Data entries
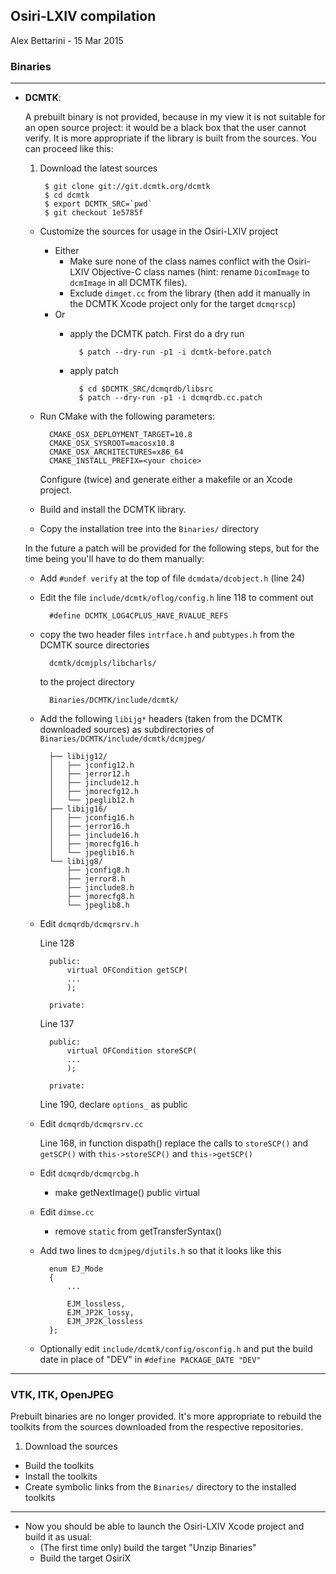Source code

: ## Osiri-LXIV compilation

Alex Bettarini - 15 Mar 2015

### Binaries

---

- **DCMTK**:

	A prebuilt binary is not provided, because in my view it is not suitable for an open source project: it would be a black box that the user cannot verify. It is more appropriate if the library is built from the sources. You can proceed like this:
	
	1. Download the latest sources
	
			$ git clone git://git.dcmtk.org/dcmtk
			$ cd dcmtk
			$ export DCMTK_SRC=`pwd`
			$ git checkout 1e5785f
	
	* Customize the sources for usage in the Osiri-LXIV project
		* Either
			- Make sure none of the class names conflict with the Osiri-LXIV Objective-C class names (hint: rename `DicomImage` to `dcmImage` in all DCMTK files).
			- Exclude `dimget.cc` from the library (then add it manually in the DCMTK Xcode project only for the target `dcmqrscp`)
		* Or
			- apply the DCMTK patch. First do a dry run

					$ patch --dry-run -p1 -i dcmtk-before.patch
					
			- apply patch

					$ cd $DCMTK_SRC/dcmqrdb/libsrc
					$ patch --dry-run -p1 -i dcmqrdb.cc.patch

	* Run CMake with the following parameters:
			
			CMAKE_OSX_DEPLOYMENT_TARGET=10.8
			CMAKE_OSX_SYSROOT=macosx10.8
			CMAKE_OSX_ARCHITECTURES=x86_64
			CMAKE_INSTALL_PREFIX=<your choice>
			
		Configure (twice) and generate either a makefile or an Xcode project. 
			
	* Build and install the DCMTK library.
	* Copy the installation tree into the `Binaries/` directory

	<p>In the future a patch will be provided for the following steps, but for the time being you'll have to do them manually:

	* Add `#undef verify` at the top of file `dcmdata/dcobject.h` (line 24)
	* Edit the file `include/dcmtk/oflog/config.h` line 118 to comment out

			#define DCMTK_LOG4CPLUS_HAVE_RVALUE_REFS
			
	* copy the two header files `intrface.h` and `pubtypes.h` from the DCMTK source directories
	
			dcmtk/dcmjpls/libcharls/
			
		to the project directory

			Binaries/DCMTK/include/dcmtk/
			
	* Add the following `libijg*` headers (taken from the DCMTK downloaded sources) as subdirectories of `Binaries/DCMTK/include/dcmtk/dcmjpeg/`
		
			├── libijg12/
			│   ├── jconfig12.h
			│   ├── jerror12.h
			│   ├── jinclude12.h
			│   ├── jmorecfg12.h
			│   └── jpeglib12.h
			├── libijg16/
			│   ├── jconfig16.h
			│   ├── jerror16.h
			│   ├── jinclude16.h
			│   ├── jmorecfg16.h
			│   └── jpeglib16.h
			└── libijg8/
			    ├── jconfig8.h
			    ├── jerror8.h
			    ├── jinclude8.h
			    ├── jmorecfg8.h
			    └── jpeglib8.h

   	* Edit `dcmqrdb/dcmqrsrv.h`

   		Line 128
	
			public:
				virtual OFCondition getSCP(
				...
				);

			private:
						
   		Line 137
	
			public:
				virtual OFCondition storeSCP(
				...
				);

			private:

		Line 190, declare `options_` as public

   	* Edit `dcmqrdb/dcmqrsrv.cc`

   		Line 168, in function dispath() replace
   		the calls to `storeSCP()` and `getSCP()`
   		with `this->storeSCP()` and `this->getSCP()`
   		
   	* Edit `dcmqrdb/dcmqrcbg.h`
   	
   		- make getNextImage() public virtual

   	* Edit `dimse.cc`
   		- remove `static` from getTransferSyntax()

 	* Add two lines to `dcmjpeg/djutils.h` so that it looks like this

			enum EJ_Mode
			{
				...

				EJM_lossless,
			 	EJM_JP2K_lossy,
				EJM_JP2K_lossless
			};
			
 	* Optionally edit `include/dcmtk/config/osconfig.h` and put the build date in place of "DEV" in `#define PACKAGE_DATE "DEV"`

---
### VTK, ITK, OpenJPEG
Prebuilt binaries are no longer provided. It's more appropriate to rebuild the toolkits from the sources downloaded from the respective repositories.

1. Download the sources
- Build the toolkits
- Install the toolkits
- Create symbolic links from the `Binaries/` directory to the installed toolkits

---
- Now you should be able to launch the Osiri-LXIV Xcode project and build it as usual:
	* (The first time only) build the target "Unzip Binaries" 
	* Build the target OsiriX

• TASK BRIEF
Find the word "provided" in the entries above, then copy each line that holds it.

• RESULT OF THE EXERCISE
	A prebuilt binary is not provided, because in my view it is not suitable for an open source project: it would be a black box that the user cannot verify. It is more appropriate if the library is built from the sources. You can proceed like this:
	<p>In the future a patch will be provided for the following steps, but for the time being you'll have to do them manually:
Prebuilt binaries are no longer provided. It's more appropriate to rebuild the toolkits from the sources downloaded from the respective repositories.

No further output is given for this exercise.